Problem statement: Scanning the entries below, copy every line that contains the word "graded".

--- Data shown ---

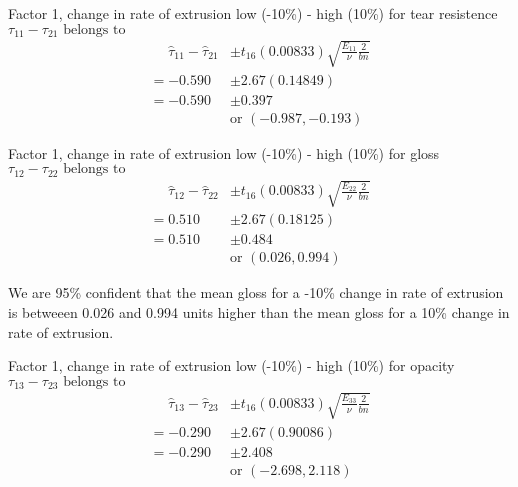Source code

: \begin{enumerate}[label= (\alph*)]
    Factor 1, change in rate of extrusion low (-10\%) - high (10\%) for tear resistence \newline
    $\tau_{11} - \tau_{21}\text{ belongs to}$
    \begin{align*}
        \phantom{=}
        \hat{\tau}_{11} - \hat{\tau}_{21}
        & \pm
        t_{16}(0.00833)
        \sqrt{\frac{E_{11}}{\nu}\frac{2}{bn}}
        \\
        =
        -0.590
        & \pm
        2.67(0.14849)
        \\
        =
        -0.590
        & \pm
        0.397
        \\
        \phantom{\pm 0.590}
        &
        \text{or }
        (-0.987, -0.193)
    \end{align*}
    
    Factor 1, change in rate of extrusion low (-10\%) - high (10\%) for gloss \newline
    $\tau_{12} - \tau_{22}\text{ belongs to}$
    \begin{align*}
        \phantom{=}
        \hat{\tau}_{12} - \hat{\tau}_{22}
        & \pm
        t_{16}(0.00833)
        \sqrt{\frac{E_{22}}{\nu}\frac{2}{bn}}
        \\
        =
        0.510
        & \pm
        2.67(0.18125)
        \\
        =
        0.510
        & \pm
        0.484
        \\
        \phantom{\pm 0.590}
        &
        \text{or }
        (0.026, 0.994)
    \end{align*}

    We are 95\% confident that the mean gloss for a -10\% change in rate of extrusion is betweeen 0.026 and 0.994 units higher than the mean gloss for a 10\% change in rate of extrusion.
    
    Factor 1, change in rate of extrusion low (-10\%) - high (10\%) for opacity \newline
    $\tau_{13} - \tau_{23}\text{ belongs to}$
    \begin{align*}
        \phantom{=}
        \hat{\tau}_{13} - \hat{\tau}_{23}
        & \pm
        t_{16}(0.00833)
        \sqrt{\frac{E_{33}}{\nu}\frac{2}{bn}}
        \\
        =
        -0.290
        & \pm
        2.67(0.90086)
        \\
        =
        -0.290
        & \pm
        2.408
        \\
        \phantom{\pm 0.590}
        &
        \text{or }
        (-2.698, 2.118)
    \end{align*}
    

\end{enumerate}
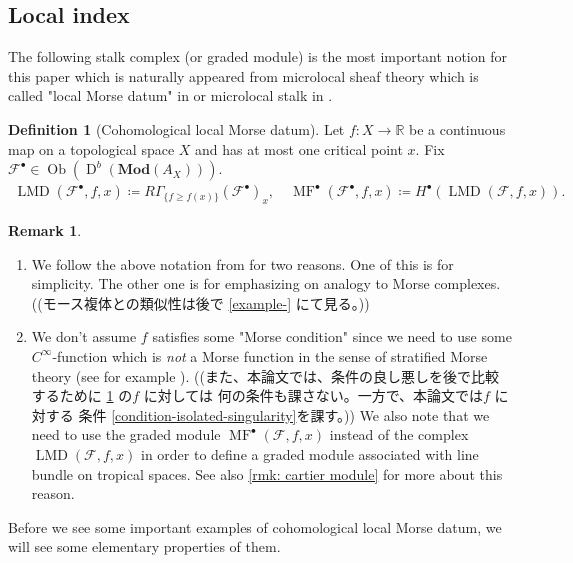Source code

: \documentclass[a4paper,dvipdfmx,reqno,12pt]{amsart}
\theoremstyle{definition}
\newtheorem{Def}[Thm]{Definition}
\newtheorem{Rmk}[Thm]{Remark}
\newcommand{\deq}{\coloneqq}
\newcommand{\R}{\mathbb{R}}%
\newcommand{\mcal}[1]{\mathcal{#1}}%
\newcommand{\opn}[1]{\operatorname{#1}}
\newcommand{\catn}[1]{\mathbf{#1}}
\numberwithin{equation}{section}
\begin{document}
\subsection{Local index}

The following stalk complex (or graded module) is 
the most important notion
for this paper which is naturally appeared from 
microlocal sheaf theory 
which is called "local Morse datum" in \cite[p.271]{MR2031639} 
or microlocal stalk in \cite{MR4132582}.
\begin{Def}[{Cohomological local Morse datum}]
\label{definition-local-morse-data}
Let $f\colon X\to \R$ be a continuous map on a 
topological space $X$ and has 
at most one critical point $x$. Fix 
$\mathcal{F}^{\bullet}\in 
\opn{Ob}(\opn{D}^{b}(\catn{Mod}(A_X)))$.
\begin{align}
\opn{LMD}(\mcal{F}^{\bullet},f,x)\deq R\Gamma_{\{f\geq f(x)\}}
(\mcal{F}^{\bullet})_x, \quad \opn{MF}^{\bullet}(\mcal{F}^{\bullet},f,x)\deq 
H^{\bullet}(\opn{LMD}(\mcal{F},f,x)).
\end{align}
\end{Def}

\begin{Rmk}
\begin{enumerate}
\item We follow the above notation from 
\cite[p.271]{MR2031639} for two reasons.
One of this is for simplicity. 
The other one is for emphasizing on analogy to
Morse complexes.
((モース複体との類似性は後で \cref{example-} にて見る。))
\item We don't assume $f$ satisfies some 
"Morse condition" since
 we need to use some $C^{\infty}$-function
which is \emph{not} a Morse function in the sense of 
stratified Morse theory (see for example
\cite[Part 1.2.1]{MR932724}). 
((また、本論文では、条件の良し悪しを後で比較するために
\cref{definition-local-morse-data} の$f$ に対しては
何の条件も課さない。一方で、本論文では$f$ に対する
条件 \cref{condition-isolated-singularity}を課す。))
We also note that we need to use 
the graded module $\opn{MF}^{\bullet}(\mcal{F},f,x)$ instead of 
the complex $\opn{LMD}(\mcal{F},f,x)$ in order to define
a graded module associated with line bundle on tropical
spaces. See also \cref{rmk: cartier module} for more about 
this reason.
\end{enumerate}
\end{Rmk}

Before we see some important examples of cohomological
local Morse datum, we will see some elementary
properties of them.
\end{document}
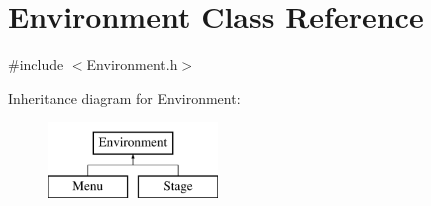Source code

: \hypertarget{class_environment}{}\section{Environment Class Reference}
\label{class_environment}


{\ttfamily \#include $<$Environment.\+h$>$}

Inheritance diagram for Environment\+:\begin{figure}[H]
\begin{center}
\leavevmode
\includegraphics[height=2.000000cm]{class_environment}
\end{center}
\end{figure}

---

Expected output:
The following stalk complex (or graded module) is 
the graded module $\opn{MF}^{\bullet}(\mcal{F},f,x)$ instead of 
a graded module associated with line bundle on tropical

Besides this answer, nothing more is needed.